Great mentoring relationships are always ones where there is high potential for and willingness to co-learn. A basic guideline for finding the right mentoring partner for you is to look for someone who is sufficiently similar to you that you will be able to build and maintain rapport, but sufficiently different to provide a strong basis for learning by accessing different perspectives.
Mentees should not include in their criteria anything along the lines of “someone who can take an active role in managing or progressing my career”. Sponsorship is a different role and one that is generally incompatible with mentoring because it discourages openness and focuses attention on the other person’s power to influence rather than on their wisdom. If you want a sponsor (or several sponsors), you should seek someone other than your mentor.
Mentors and mentees should also be careful not to over-emphasise the role of skills transfer in the ideal relationship. While this may be a useful part of the learning relationship, those where it becomes a major motivation tend to run out of steam relatively quickly.
A Checklist for Mentees
- In what areas is it important to me to find someone who shares a similar background, personality, experience, etc.?
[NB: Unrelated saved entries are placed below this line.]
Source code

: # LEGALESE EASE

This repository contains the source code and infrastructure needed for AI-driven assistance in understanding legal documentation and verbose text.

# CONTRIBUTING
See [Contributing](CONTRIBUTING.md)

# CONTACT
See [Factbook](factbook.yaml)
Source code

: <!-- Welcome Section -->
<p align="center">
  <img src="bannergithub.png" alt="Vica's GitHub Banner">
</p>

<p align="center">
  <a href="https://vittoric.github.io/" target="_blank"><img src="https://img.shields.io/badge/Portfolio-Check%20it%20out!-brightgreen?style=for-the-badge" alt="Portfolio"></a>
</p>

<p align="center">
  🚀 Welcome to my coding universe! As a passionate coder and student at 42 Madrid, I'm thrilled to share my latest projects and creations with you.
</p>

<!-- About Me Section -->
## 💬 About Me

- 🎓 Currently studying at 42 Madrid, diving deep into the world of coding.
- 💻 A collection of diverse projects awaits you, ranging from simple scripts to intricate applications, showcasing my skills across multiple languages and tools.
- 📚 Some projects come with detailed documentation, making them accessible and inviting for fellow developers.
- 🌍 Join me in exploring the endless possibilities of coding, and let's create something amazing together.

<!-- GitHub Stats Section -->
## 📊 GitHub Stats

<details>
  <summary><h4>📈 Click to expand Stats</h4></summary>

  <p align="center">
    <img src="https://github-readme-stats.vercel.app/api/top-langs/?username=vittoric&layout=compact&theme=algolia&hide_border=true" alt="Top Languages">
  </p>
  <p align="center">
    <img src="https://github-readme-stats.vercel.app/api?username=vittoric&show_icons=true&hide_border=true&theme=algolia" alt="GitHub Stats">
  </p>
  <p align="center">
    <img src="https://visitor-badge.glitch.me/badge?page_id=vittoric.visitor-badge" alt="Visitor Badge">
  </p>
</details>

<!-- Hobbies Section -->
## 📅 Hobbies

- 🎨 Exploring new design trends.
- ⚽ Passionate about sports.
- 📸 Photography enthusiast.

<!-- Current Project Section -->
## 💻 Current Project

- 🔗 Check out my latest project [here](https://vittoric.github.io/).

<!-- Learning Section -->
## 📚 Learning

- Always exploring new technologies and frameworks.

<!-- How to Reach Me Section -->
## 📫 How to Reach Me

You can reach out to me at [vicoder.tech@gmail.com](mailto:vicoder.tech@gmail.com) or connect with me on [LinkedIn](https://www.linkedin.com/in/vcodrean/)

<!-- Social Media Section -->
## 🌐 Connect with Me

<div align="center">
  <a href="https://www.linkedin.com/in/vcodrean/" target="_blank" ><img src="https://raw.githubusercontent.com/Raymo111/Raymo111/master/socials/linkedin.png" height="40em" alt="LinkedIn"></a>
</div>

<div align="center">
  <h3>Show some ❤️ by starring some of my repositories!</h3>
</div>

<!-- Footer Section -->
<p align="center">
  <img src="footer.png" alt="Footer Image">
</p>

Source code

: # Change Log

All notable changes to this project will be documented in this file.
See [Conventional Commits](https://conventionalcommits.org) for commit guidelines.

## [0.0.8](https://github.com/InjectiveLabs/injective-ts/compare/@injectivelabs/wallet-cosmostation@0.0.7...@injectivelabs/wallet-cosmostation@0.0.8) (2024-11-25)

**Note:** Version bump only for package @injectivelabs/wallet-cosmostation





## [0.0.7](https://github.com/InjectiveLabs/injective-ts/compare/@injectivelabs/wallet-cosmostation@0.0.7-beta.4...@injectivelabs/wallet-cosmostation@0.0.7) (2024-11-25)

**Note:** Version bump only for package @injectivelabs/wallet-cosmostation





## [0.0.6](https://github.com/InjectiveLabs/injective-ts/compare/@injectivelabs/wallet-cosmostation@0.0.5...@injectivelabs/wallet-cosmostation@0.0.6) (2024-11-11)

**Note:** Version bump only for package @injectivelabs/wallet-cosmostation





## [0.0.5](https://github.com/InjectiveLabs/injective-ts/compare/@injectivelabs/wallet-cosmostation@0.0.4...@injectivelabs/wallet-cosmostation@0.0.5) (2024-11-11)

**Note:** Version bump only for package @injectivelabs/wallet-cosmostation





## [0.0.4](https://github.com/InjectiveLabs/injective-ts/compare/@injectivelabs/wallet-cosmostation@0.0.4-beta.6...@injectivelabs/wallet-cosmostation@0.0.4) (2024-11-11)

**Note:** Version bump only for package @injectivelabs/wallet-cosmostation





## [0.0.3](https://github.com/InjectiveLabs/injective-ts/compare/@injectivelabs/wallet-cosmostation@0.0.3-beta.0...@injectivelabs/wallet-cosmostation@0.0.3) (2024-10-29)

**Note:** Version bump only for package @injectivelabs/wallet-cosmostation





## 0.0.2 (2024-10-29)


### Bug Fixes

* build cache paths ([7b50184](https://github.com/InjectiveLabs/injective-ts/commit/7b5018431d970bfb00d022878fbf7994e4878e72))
- In what areas is it important for me to find someone with a different background, personality, experience, etc.?
- What specific learning needs do I have in terms of career direction and/or career progress?
- What specific learning needs do I have in terms of personal development and personal growth?
- What general learning needs do I have?
- What kind of role model would I like to team up with?
- How important to me is the mentor’s length of tenure in the company? In the industry?
- How much challenge am I willing to take and give?
- What can I offer as a source of learning to a mentor?
- How long a relationship am I looking for? (i.e., is this for a short-term learning need, a long-term need, or a series of progressive short-term needs?)
- Is it important to me to have a relationship where we can meet face to face most of the time, or would I be happy to have most meetings virtually?
A Checklist for Mentors
- What kind of experience, background, and perspective different to my own might give me the greatest insights into myself and the world around me?
- How much difference can I cope with?
- If I am honest with myself, what groups do I feel most and least uncomfortable talking and working with, outside of transactional conversations?
- What can I offer them as a role model? As a source of learning?
- How long a relationship am I looking for? (i.e., would I prefer someone with a short-term learning need, a long-term need, or a series of progressive short-term needs?)
- How much challenge am I willing to take and give?
- Is it important to me to have a relationship where we can meet face to face most of the time, or would I be happy to have most meetings virtually?